Networks are multi-dimensional structures consisting of nodes (in CGNs case in most instances a gene) and communications between these nodes, called edges. Much like network created by humans (i.e for transportation (roads, rail ways and airways) and for social interactions (like who-knows-who), biological and molecular networks are sparse (i.e. most nodes have only one other node to communicate with) and are scale-free (i.e. not randomly connected but interconnected by highly-regulated nodes so called "hubs", see Figure on this page). This topology of biological and molecular networks including gene networks are essential for the ability to reverse-engineer these networks from genome-wide datasets. The two most frequently used algorithms to infer gene networks from genome-wide DNA and RNA data are based on co-expression and Bayesian (probabilistic) edges between nodes. We use Bayesian network reconstruction algorithms to integrate genome-wide DNA and RNA data both at the tissue and cell-level from the same patients. In this way, using the fact that DNA variation always is causal for changes in RNA levels (e.g. gene expression) and not vice versa, he was able to distinguish networks that are causal for disease (i.e. disease driving) from those that are reactive (networks mirroring disease progression). CGN pretty much uses these existing algorithms slightly adjusted to enable applying them on human data sets for inference of clinical gene networks.

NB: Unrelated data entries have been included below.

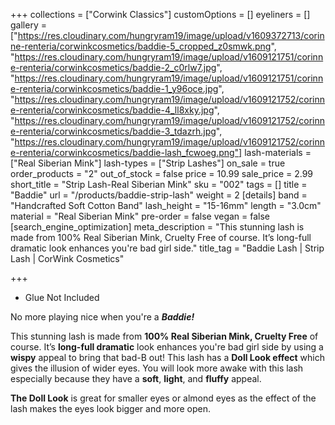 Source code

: +++
collections = ["Corwink Classics"]
customOptions = []
eyeliners = []
gallery = ["https://res.cloudinary.com/hungryram19/image/upload/v1609372713/corinne-renteria/corwinkcosmetics/baddie-5_cropped_z0smwk.png", "https://res.cloudinary.com/hungryram19/image/upload/v1609121751/corinne-renteria/corwinkcosmetics/baddie-2_c0rlw7.jpg", "https://res.cloudinary.com/hungryram19/image/upload/v1609121751/corinne-renteria/corwinkcosmetics/baddie-1_y96oce.jpg", "https://res.cloudinary.com/hungryram19/image/upload/v1609121752/corinne-renteria/corwinkcosmetics/baddie-4_ll8xky.jpg", "https://res.cloudinary.com/hungryram19/image/upload/v1609121752/corinne-renteria/corwinkcosmetics/baddie-3_tdazrh.jpg", "https://res.cloudinary.com/hungryram19/image/upload/v1609121752/corinne-renteria/corwinkcosmetics/baddie-lash_fcwoeg.png"]
lash-materials = ["Real Siberian Mink"]
lash-types = ["Strip Lashes"]
on_sale = true
order_products = "2"
out_of_stock = false
price = 10.99
sale_price = 2.99
short_title = "Strip Lash-Real Siberian Mink"
sku = "002"
tags = []
title = "Baddie"
url = "/products/baddie-strip-lash"
weight = 2
[details]
band = "Handcrafted Soft Cotton Band"
lash_height = "15-16mm"
length = "3.0cm"
material = "Real Siberian Mink"
pre-order = false
vegan = false
[search_engine_optimization]
meta_description = "This stunning lash is made from 100% Real Siberian Mink, Cruelty Free of course. It’s long-full dramatic look enhances you're bad girl side."
title_tag = "Baddie Lash | Strip Lash | CorWink Cosmetics"

+++
* Glue Not Included

No more playing nice when you're a **_Baddie!_**

This stunning lash is made from **100% Real Siberian Mink, Cruelty Free** of course. It’s **long-full dramatic** look enhances you're bad girl side by using a **wispy** appeal to bring that bad-B out! This lash has a **Doll Look effect** which gives the illusion of wider eyes. You will look more awake with this lash especially because they have a **soft**, **light**, and **fluffy** appeal.

**The Doll Look** is great for smaller eyes or almond eyes as the effect of the lash makes the eyes look bigger and more open. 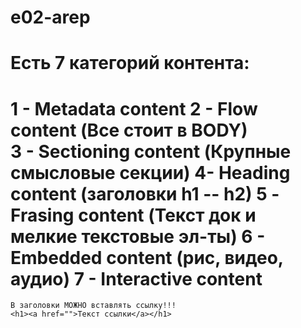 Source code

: # e02-arep

# Есть 7 категорий контента: 
## 
1 - Metadata content 
2 - Flow content (Все стоит в BODY)  
3 - Sectioning content (Крупные смысловые секции) 
4- Heading content (заголовки h1 -- h2) 
5 -Frasing content (Текст док и мелкие текстовые эл-ты) 
6 - Embedded content (рис, видео, аудио) 
7 -
Interactive content 
=============================================

    В заголовки МОЖНО вставлять ссылку!!!
    <h1><a href="">Текст ссылки</a></h1>
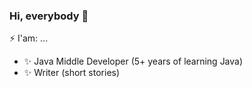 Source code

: ### Hi, everybody 👋
⚡ I'am: ...
- ✨ Java Middle Developer (5+ years of learning Java)
- ✨ Writer (short stories)
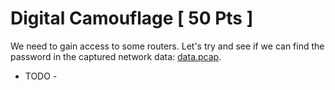 # Digital Camouflage [ 50 Pts ]

We need to gain access to some routers. Let's try and see if we can find the password in the captured network data: [data.pcap](./data.pcap).

- TODO -


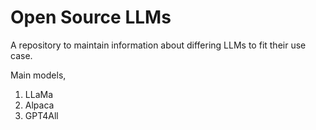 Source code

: # Open Source LLMs

A repository to maintain information about differing LLMs to fit their use case.

Main models,

1. LLaMa
2. Alpaca
3. GPT4All
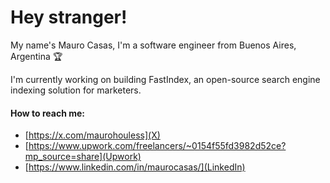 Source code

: # Hey stranger!

My name's Mauro Casas, I'm a software engineer from Buenos Aires, Argentina 🏆

I'm currently working on building FastIndex, an open-source search engine indexing solution for marketers.

#### How to reach me:

* [https://x.com/maurohouless](X)
* [https://www.upwork.com/freelancers/~0154f55fd3982d52ce?mp_source=share](Upwork)
* [https://www.linkedin.com/in/maurocasas/](LinkedIn)

<!--
**maurocasas/maurocasas** is a ✨ _special_ ✨ repository because its `README.md` (this file) appears on your GitHub profile.

Here are some ideas to get you started:

- 🔭 I’m currently working on ...
- 🌱 I’m currently learning ...
- 👯 I’m looking to collaborate on ...
- 🤔 I’m looking for help with ...
- 💬 Ask me about ...
- 📫 How to reach me: ...
- 😄 Pronouns: ...
- ⚡ Fun fact: ...
-->

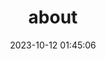 ---
title: about
date: 2023-10-12 01:45:06
aside: false
top_img: false
background: "#f8f9fe"
comments: false
type: "about"
--- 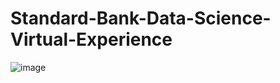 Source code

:# Standard-Bank-Data-Science-Virtual-Experience
![image](https://github.com/DDDDNNNNNThanh/Standard-Bank-Data-Science-Virtual-Experience/assets/110702728/52429329-0a92-45f5-bcc1-c5f37dc096eb)
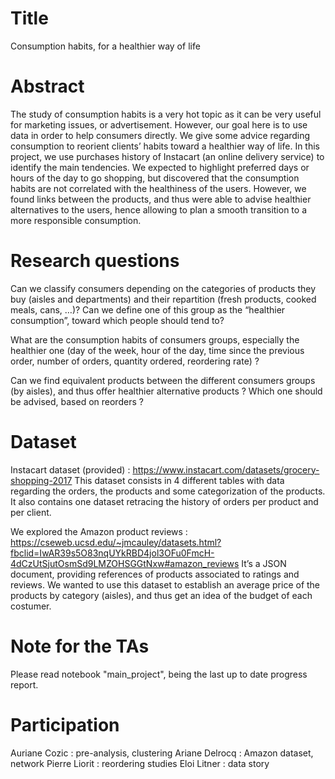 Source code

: # Title

Consumption habits, for a healthier way of life

# Abstract

The study of consumption habits is a very hot topic as it can be very useful for marketing issues, or advertisement. However, our goal here is to use data in order to help consumers directly. We give some advice regarding consumption to reorient clients’ habits toward a healthier way of life. In this project, we use purchases history of Instacart (an online delivery service) to identify the main tendencies. We expected to highlight preferred days or hours of the day to go shopping, but discovered that the consumption habits are not correlated with the healthiness of the users. However, we found links between the products, and thus were able to advise healthier alternatives to the users, hence allowing to plan a smooth transition to a more responsible consumption.

# Research questions

Can we classify consumers depending on the categories of products they buy (aisles and departments) and their repartition (fresh products, cooked meals, cans, …)?
Can we define one of this group as the  “healthier consumption”, toward which people should tend to?

What are the consumption habits of consumers groups, especially the healthier one (day of the week, hour of the day, time since the previous order, number of orders, quantity ordered, reordering rate) ?

Can we find equivalent products between the different consumers groups (by aisles), and thus offer healthier alternative products ? Which one should be advised, based on reorders ?


# Dataset

Instacart dataset (provided) : https://www.instacart.com/datasets/grocery-shopping-2017
This dataset consists in 4 different tables with data regarding the orders, the products and some categorization of the products. It also contains one dataset retracing the history of orders per product and per client.

We explored the Amazon product reviews : https://cseweb.ucsd.edu/~jmcauley/datasets.html?fbclid=IwAR39s5O83nqUYkRBD4jol3OFu0FmcH-4dCzUtSjutOsmSd9LMZOHSGGtNxw#amazon_reviews
It’s a JSON document, providing references of products associated to ratings and reviews. We wanted to use this dataset to establish an average price of the products by category (aisles), and thus get an idea of the budget of each costumer.

# Note for the TAs

Please read notebook "main_project", being the last up to date progress report.

# Participation

Auriane Cozic : pre-analysis, clustering
Ariane Delrocq : Amazon dataset, network
Pierre Liorit : reordering studies
Eloi Litner : data story
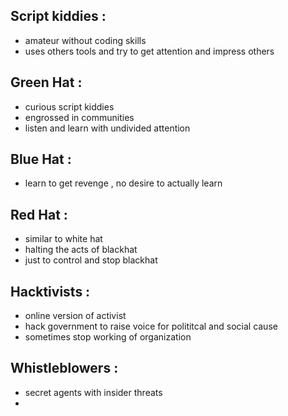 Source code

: ## Script kiddies :
- amateur without coding skills
- uses others tools and try to get attention and impress others
## Green Hat :
- curious script kiddies
- engrossed in communities
- listen and learn with undivided attention
## Blue Hat :
- learn to get revenge , no desire to actually learn
## Red Hat :
- similar to white hat
- halting the acts of blackhat 
- just to control and stop blackhat
## Hacktivists :
- online version of activist
- hack government to raise voice for polititcal and social cause
- sometimes stop working of organization
## Whistleblowers :
- secret agents with insider threats
- 
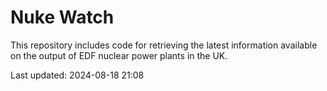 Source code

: # Nuke Watch

This repository includes code for retrieving the latest information available on the output of EDF nuclear power plants in the UK.

Last updated: 2024-08-18 21:08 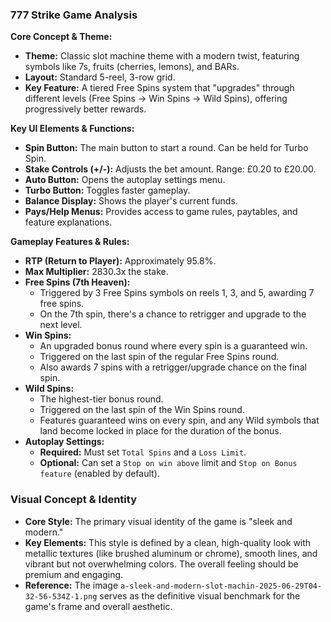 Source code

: ### 777 Strike Game Analysis

**Core Concept & Theme:**
*   **Theme:** Classic slot machine theme with a modern twist, featuring symbols like 7s, fruits (cherries, lemons), and BARs.
*   **Layout:** Standard 5-reel, 3-row grid.
*   **Key Feature:** A tiered Free Spins system that "upgrades" through different levels (Free Spins -> Win Spins -> Wild Spins), offering progressively better rewards.

**Key UI Elements & Functions:**
*   **Spin Button:** The main button to start a round. Can be held for Turbo Spin.
*   **Stake Controls (+/-):** Adjusts the bet amount. Range: £0.20 to £20.00.
*   **Auto Button:** Opens the autoplay settings menu.
*   **Turbo Button:** Toggles faster gameplay.
*   **Balance Display:** Shows the player's current funds.
*   **Pays/Help Menus:** Provides access to game rules, paytables, and feature explanations.

**Gameplay Features & Rules:**
*   **RTP (Return to Player):** Approximately 95.8%.
*   **Max Multiplier:** 2830.3x the stake.
*   **Free Spins (7th Heaven):**
    *   Triggered by 3 Free Spins symbols on reels 1, 3, and 5, awarding 7 free spins.
    *   On the 7th spin, there's a chance to retrigger and upgrade to the next level.
*   **Win Spins:**
    *   An upgraded bonus round where every spin is a guaranteed win.
    *   Triggered on the last spin of the regular Free Spins round.
    *   Also awards 7 spins with a retrigger/upgrade chance on the final spin.
*   **Wild Spins:**
    *   The highest-tier bonus round.
    *   Triggered on the last spin of the Win Spins round.
    *   Features guaranteed wins on every spin, and any Wild symbols that land become locked in place for the duration of the bonus.
*   **Autoplay Settings:**
    *   **Required:** Must set `Total Spins` and a `Loss Limit`.
    *   **Optional:** Can set a `Stop on win above` limit and `Stop on Bonus feature` (enabled by default).

### Visual Concept & Identity

*   **Core Style:** The primary visual identity of the game is "sleek and modern."
*   **Key Elements:** This style is defined by a clean, high-quality look with metallic textures (like brushed aluminum or chrome), smooth lines, and vibrant but not overwhelming colors. The overall feeling should be premium and engaging.
*   **Reference:** The image `a-sleek-and-modern-slot-machin-2025-06-29T04-32-56-534Z-1.png` serves as the definitive visual benchmark for the game's frame and overall aesthetic.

Using Amazon cloud computing CGN and its partners infer CAD networks from AtheroCode. The top- down network inference approach is essential for CGNs scientific strategy. This refer to the idea that disease network should first be inferred from genome-wide data generated from the most disease- relevant biopsies, which is from biopsies in the patients who suffer the disease that is under investigation.  Then, the networks inferred from the patients are further refined (increasing its resolution by adding more nodes and edges) in disease model systems such as in mouse (to study how the networks evolve driving disease) and in cell culture models (to study the molecular details of networks in different cell types). The CAD networks that are being inferred can also be improved as to their resolution and therefore their statistical capacities to predict disease progression by integrating other types of omic data in the network inference computations. Those could be additional in-house datasets, as well as datasets available on the INTERNET such as several genome-wide datasets from Yeast.